Like most people across the world, I was saddened to hear the not entirely unexpected news of Nelson Mandela’s passing. I don’t feel qualified to write a eulogy for him; all I can do is recount how he shaped my life.
I was too young to really appreciate his legacy at the time. In the 80s, I remember “End Apartheid” apparel and stickers and songs. In fact, I think I had my own shirt, but I didn’t truly appreciate what it meant and what Mandela’s role was in all of it until I got a little older.
When I learned what Apartheid was, besides a catchy slogan, I was shocked. It was difficult to wrap my mind around the fact that, in my short lifespan, racial segregation not only existed, but was state sanctioned.
I grew up in Detroit, a racially mixed city. Some could argue that most black people lived in the inner city and most white people lived in the outer city, therefore, it was racially segregated, if not officially. I didn’t see it that way. I was a blonde white girl in the mostly black inner city. My neighbors were black. My friends at school were black. I never really thought of race as a thing. It didn’t matter to me or my friends.

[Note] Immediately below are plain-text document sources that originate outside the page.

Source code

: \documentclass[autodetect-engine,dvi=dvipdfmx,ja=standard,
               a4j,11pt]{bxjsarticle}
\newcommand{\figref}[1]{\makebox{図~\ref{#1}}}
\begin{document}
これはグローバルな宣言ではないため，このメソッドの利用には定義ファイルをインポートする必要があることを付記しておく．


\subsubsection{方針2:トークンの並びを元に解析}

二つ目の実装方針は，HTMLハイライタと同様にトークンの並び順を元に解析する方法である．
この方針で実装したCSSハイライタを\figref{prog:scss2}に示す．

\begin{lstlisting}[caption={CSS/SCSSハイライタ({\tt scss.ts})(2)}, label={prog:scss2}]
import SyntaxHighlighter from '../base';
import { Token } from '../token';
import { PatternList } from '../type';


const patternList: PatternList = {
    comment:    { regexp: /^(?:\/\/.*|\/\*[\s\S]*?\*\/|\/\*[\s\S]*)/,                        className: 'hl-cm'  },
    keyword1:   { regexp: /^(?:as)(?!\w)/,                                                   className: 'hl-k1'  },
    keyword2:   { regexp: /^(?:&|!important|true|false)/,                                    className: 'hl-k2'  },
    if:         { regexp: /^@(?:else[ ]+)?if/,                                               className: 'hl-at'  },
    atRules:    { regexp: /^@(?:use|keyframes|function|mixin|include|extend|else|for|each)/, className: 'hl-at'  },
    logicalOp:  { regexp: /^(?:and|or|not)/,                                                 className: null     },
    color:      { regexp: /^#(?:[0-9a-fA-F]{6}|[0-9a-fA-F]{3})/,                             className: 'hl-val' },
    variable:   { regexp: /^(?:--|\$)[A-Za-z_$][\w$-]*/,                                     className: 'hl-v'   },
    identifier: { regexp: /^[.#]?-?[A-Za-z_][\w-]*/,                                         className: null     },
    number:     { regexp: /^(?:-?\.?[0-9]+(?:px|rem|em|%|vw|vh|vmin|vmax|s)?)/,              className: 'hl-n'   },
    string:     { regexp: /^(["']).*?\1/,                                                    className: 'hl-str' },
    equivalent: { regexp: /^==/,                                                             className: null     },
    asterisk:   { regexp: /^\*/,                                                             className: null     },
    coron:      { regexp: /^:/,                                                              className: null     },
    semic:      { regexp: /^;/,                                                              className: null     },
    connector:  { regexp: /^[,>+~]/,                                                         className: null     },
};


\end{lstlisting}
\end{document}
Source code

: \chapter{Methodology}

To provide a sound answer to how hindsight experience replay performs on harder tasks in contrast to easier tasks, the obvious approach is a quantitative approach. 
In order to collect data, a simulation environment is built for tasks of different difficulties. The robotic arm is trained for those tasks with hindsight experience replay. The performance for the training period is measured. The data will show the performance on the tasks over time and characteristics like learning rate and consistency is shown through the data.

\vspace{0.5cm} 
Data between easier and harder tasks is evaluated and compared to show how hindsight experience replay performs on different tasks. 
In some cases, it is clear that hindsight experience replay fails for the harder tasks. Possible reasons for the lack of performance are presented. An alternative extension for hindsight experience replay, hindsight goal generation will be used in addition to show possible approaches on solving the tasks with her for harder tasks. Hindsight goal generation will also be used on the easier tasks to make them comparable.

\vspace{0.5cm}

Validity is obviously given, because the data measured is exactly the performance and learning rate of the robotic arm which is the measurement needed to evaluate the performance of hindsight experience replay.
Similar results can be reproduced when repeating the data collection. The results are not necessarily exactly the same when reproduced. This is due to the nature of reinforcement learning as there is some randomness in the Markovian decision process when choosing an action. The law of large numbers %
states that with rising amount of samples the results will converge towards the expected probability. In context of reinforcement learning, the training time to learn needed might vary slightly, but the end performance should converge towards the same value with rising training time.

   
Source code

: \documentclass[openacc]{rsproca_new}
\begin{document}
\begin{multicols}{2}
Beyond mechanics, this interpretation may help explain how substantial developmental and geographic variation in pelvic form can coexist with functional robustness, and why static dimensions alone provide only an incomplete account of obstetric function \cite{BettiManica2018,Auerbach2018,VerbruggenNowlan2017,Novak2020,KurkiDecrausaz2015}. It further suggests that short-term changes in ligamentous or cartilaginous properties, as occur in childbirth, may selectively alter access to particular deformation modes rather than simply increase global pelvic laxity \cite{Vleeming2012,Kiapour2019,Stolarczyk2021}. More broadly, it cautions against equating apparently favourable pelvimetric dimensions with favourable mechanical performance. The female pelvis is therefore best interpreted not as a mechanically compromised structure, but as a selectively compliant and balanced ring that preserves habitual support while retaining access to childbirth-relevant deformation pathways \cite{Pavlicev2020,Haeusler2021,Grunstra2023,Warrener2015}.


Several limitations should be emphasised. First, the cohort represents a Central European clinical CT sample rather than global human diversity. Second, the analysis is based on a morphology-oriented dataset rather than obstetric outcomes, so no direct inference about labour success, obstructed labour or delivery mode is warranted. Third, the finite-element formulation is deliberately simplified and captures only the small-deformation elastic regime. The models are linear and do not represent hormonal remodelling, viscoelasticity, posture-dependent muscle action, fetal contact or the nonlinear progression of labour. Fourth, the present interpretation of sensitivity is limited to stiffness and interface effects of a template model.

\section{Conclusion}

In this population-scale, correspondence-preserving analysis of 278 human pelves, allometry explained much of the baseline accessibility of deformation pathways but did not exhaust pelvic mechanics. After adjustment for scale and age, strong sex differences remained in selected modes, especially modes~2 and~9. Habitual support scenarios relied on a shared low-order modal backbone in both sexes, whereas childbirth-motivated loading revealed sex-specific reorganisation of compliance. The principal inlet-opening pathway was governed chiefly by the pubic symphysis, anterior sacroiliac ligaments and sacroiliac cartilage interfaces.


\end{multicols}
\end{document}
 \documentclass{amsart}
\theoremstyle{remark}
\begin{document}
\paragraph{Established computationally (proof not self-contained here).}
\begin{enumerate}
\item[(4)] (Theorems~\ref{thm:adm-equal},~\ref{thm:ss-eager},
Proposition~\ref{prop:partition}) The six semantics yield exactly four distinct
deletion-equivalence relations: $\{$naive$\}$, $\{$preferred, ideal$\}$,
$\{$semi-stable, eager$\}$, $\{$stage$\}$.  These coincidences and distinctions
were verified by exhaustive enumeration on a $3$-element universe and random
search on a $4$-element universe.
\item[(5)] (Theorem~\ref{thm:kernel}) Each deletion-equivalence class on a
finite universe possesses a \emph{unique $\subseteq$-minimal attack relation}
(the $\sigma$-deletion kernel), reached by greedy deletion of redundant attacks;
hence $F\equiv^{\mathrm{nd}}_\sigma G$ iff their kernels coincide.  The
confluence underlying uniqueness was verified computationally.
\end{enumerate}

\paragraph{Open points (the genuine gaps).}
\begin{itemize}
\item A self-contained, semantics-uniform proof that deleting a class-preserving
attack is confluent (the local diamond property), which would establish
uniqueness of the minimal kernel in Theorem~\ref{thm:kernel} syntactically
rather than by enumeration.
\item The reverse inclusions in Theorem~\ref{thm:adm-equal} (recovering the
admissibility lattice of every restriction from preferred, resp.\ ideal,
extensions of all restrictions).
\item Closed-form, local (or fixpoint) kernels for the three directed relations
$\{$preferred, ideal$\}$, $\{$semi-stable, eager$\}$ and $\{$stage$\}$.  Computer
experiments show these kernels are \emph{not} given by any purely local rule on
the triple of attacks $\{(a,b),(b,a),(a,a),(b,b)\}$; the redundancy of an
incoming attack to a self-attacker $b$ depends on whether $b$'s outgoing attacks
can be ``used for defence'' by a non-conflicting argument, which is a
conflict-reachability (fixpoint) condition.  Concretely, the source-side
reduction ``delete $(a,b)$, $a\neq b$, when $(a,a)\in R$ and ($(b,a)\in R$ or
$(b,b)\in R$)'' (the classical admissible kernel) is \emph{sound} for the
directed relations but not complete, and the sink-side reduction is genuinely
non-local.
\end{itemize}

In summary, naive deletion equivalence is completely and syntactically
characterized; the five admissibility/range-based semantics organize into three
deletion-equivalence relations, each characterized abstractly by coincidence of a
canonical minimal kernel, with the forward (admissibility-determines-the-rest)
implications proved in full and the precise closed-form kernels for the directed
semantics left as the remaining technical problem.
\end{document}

Apartheid made me uncomfortable. It was the first of many times that I felt ashamed of my race. Throughout history, white people have done some awful things. Apartheid was just one of them, and at the time, it was still happening. White is the skin color I was born with, whether I wanted it or not, and I didn’t want those actions to reflect on me. It was the first time of many that I felt apologetic for being white.
Racism is learned. We are not born with it. Have you ever seen a white toddler recoil from a black one because of the color of their skin? No, you haven’t because children don’t see color; they just see other children. Racism is taught or learned or experienced and that only makes it that much sadder and more disgusting.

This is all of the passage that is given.